If you’re a Starbucks regular, you understood this headline immediately. In Starbucks-speak, tall means small. Grande, which means large in some Romance languages, is medium. Venti – which Wiktionary says means 20 as in 20 ounces of coffee – is large.

We have perfectly good words for small, medium, and large. Why does Starbucks need to invent new ones?

I honestly do not know the answer to this question. It seems to be working for Starbucks. It has established its own language.

But Starbucks is an experienced driver on a closed course. Do not try this at home.

Unless you are a mega-billion dollar worldwide enterprise with a presence on every third street corner, do NOT:

  • Make up words
  • Use vocabulary that is specialized to your field
  • Use words that mean something different in your field than they do to the rest of the world

I work for several education-related nonprofits that provide “training and technical assistance” to other education-related nonprofits. What do you understand by that phrase technical assistance?

Probably you assume, as would any educated native speaker of American English, that technical assistance has something to do with technology.

Nope. Training is professional development where participants go to a place to attend a workshop or similar event. Technical assistance is targeted professional development where a trainer works directly with people in the trainee organization to improve specific processes or practices.

“Professional development customized to organizations’ needs” would have done nicely.

With a different client, I frequently get article drafts from Six Sigma Black Belts that only they understand. Even the name of their discipline and their title is obscure!

(In case you’re as clueless as I was, Six Sigma is about process improvements and Black Belts are, as in karate, people who have attained the top level of expertise.)

I am less puzzled by the Kaizen event than by the value stream map on which this event will focus. When I look at ol’ Kaizen there, I know I haven’t a clue. But I keep staring at value stream map. I know those words. I ought to be able to figure out what they mean, right?

I give up. I ask the author what a Kaizen event and a value stream map are. When the author’s explanation still isn’t clear, I look at descriptions on the web until I can say it in human English:

We’re going to lock everyone who participates in this process into a room to work on this problem for a solid day. They’re going to look at every step in the process to decide whether each step is strictly necessary.

If you want people to understand you, you must use common words, in their most common senses, almost all of the time.

You can use the jargon of your profession or field only when everyone you’re talking to is also in that profession or field. Conference presentations, for example, or articles in professional journals are generally aimed at audiences who know the lingo.

By contrast, the situations in which jargon is not appropriate are legion:

  • On your website, which is available to the world (We used to call it the World Wide Web, remember?)
  • In your fundraising or development efforts, when you are asking people who are in some other line of work to support what you do
  • In your marketing materials, where you are reaching out to people who are not part of the “in” crowd
  • In your e-letter, because you hope that your “in” crowd subscribers will send it along to people who will thereby want to become part of your “in” crowd

Here’s the challenge: catching your own jargon and finding common English replacements is tricky. Jargon can be really useful – within its field.
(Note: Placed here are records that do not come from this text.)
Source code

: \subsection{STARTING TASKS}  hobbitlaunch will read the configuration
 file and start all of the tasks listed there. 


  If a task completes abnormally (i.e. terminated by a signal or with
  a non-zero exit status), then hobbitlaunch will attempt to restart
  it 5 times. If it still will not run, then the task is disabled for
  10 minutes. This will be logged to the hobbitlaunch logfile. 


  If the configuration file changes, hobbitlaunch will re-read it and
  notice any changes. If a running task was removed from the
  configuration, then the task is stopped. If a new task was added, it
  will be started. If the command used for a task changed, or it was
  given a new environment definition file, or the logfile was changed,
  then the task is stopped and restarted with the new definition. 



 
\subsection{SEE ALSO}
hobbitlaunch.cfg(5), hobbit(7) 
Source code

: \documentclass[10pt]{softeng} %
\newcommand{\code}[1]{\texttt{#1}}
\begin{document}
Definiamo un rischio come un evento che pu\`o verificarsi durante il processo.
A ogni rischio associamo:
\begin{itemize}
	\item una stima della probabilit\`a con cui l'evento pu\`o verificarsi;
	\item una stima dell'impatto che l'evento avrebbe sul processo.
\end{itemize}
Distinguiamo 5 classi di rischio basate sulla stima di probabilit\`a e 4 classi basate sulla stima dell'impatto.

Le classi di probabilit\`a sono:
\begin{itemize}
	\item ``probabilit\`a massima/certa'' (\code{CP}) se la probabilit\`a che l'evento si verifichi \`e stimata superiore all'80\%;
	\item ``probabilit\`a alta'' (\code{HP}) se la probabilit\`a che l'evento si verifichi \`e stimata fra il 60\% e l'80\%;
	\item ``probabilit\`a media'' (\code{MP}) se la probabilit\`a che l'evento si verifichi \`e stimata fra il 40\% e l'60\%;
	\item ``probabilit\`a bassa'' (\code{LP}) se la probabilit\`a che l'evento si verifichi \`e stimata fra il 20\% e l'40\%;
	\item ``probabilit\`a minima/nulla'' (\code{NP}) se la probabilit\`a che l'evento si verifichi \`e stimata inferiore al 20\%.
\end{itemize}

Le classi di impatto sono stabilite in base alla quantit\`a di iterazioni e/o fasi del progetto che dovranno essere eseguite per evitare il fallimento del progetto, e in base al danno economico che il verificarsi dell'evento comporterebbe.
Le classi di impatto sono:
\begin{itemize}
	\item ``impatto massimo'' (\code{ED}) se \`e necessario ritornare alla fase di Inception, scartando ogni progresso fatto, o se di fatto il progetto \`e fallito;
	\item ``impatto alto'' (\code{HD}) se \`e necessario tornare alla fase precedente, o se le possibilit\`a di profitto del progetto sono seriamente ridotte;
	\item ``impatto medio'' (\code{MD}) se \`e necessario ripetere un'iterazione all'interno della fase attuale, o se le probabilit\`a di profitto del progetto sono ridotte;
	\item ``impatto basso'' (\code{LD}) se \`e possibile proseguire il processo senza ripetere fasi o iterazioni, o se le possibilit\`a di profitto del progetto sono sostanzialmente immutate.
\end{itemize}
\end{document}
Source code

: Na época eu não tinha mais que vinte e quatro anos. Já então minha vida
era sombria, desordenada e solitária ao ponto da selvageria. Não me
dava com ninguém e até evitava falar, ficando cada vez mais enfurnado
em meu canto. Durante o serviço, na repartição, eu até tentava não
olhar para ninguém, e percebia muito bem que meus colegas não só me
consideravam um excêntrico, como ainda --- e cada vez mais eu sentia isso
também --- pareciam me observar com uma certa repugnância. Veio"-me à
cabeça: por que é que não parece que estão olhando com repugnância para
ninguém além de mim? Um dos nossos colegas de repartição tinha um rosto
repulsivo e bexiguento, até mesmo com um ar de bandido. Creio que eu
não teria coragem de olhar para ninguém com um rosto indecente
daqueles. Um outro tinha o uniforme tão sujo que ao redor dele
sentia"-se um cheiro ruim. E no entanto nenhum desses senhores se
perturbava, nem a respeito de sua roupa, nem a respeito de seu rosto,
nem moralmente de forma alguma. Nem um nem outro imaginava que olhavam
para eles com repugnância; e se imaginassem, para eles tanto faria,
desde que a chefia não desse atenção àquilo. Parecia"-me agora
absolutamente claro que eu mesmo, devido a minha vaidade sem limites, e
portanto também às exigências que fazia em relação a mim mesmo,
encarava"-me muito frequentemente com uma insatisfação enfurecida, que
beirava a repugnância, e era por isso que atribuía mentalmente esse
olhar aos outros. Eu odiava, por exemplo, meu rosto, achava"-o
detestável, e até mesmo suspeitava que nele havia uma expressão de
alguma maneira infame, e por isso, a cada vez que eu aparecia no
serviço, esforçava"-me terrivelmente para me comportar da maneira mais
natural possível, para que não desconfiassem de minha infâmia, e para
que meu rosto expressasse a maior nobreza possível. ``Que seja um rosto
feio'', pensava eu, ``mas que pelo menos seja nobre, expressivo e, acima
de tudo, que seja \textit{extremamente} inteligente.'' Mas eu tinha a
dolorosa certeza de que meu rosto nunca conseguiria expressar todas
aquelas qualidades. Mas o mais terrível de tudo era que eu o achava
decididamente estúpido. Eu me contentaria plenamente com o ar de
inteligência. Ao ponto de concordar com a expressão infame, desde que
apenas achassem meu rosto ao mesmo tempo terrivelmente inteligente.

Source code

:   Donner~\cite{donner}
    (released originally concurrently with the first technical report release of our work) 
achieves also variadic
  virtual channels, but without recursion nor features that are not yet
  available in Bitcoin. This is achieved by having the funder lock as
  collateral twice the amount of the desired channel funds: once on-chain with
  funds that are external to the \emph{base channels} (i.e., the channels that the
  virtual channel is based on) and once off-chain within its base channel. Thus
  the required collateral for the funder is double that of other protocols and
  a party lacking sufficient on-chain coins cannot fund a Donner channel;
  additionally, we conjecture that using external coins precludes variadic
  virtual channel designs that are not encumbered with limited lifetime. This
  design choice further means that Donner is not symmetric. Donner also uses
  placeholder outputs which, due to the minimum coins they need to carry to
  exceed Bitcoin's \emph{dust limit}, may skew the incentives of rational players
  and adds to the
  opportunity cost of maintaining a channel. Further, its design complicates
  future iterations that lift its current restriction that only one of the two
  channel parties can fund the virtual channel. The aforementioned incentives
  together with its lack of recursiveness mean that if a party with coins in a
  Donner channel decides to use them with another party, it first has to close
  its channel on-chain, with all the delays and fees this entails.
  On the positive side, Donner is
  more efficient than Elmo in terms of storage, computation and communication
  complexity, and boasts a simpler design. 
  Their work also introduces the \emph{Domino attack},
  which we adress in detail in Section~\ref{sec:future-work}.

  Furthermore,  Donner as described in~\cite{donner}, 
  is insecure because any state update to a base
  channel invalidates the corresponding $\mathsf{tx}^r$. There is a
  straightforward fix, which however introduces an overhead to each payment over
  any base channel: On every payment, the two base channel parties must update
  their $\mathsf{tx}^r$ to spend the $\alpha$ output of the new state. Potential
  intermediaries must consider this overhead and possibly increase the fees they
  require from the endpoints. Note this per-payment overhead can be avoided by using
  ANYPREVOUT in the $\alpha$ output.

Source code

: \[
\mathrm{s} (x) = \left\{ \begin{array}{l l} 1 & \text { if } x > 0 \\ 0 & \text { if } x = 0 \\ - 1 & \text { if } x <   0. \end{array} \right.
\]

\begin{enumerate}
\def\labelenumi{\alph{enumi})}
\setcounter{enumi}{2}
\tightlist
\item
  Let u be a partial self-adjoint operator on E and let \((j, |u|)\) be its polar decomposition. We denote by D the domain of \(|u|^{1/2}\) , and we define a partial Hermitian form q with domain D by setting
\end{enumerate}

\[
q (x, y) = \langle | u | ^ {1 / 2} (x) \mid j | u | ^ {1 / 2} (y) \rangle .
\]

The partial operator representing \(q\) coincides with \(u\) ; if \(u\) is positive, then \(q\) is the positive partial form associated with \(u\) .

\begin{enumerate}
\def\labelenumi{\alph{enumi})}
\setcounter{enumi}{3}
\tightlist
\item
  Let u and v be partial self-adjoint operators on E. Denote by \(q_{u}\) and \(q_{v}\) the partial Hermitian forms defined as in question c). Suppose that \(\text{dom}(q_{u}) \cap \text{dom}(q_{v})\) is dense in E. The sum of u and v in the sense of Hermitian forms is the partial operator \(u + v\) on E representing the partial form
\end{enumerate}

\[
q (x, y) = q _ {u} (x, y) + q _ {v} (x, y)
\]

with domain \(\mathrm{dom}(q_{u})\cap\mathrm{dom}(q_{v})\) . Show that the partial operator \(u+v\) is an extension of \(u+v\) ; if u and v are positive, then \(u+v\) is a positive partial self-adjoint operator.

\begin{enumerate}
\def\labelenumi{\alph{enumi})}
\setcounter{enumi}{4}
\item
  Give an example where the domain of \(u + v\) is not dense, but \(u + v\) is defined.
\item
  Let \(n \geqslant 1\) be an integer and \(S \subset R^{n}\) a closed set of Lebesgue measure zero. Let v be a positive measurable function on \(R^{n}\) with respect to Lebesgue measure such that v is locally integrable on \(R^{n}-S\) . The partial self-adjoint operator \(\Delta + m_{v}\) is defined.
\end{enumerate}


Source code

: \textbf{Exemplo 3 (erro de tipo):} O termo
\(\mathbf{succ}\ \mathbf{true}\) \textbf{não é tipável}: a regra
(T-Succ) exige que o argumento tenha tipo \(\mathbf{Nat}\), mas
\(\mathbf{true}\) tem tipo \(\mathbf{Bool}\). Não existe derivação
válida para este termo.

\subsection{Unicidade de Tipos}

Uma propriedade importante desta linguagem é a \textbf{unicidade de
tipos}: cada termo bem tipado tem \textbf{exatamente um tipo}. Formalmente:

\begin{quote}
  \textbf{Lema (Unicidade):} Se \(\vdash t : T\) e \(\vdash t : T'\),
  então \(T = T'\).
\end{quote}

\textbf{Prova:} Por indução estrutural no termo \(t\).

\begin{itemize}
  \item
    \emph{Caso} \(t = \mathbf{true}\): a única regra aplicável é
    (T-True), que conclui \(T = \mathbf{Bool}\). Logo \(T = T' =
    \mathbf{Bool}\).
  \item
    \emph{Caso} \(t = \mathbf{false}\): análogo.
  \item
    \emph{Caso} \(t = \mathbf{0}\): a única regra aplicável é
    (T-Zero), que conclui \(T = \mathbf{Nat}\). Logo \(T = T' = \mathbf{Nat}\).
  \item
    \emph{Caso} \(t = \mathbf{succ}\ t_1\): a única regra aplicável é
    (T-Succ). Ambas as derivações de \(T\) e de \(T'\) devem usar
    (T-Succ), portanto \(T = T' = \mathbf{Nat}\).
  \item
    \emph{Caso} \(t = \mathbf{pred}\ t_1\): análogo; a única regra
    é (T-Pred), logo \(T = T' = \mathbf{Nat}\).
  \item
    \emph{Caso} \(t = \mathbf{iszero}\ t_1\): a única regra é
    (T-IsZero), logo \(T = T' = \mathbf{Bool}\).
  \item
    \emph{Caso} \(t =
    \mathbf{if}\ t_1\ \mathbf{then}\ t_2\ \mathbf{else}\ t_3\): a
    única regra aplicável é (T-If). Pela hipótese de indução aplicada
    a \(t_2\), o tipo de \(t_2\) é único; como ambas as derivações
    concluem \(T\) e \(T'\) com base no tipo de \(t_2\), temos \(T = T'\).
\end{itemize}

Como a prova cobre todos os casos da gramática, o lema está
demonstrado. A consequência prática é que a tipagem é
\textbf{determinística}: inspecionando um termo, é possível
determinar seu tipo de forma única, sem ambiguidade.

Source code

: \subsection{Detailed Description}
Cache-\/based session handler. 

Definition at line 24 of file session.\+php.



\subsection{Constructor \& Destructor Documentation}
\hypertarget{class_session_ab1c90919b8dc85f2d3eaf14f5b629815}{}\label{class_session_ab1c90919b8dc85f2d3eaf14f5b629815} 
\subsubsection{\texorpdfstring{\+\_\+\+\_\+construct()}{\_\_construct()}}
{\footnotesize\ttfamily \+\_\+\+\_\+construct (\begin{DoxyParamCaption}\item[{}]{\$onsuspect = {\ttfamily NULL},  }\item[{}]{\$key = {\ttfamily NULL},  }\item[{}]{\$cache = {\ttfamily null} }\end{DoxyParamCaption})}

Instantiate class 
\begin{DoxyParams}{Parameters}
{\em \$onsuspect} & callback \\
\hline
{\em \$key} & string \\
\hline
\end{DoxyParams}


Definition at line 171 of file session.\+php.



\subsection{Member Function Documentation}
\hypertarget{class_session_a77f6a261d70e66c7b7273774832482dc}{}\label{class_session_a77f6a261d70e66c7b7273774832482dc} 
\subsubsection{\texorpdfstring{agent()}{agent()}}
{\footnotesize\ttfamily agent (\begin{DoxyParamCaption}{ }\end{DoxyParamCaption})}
It saves hundreds of words and untold misunderstandings in conversations between “just us chickens.”  (See how long my explanation about the value stream map in the Kaizen event went on? Yet you still don’t really know what a Kaizen event is the way a Black Belt does.)

One solution to the blindness that afflicts us all in trying to find our own jargon is the Mom Test. Pretend you’re explaining the matter at hand to your mother. She doesn’t understand what you do for a living anyway, right? But you have to explain to her this project or whatever, in the simplest possible language.

Better yet, run your communication past someone outside your field. Long-suffering parents, spouses, or friends can sometimes be pressed into this service. They may not be able to help you rewrite, but at least they can tell you what they don’t understand.

For the best results, contact me – or any other communications professional. I can not only tell you what I don’t understand – which is why you’re better off with a writer / editor outside your field – but I can also rewrite into plain English that any literate person can understand.

English was good enough for George Bernard Shaw and Ernest Hemingway. It’s good enough for you and me.

It’s just not, apparently, good enough for Starbucks.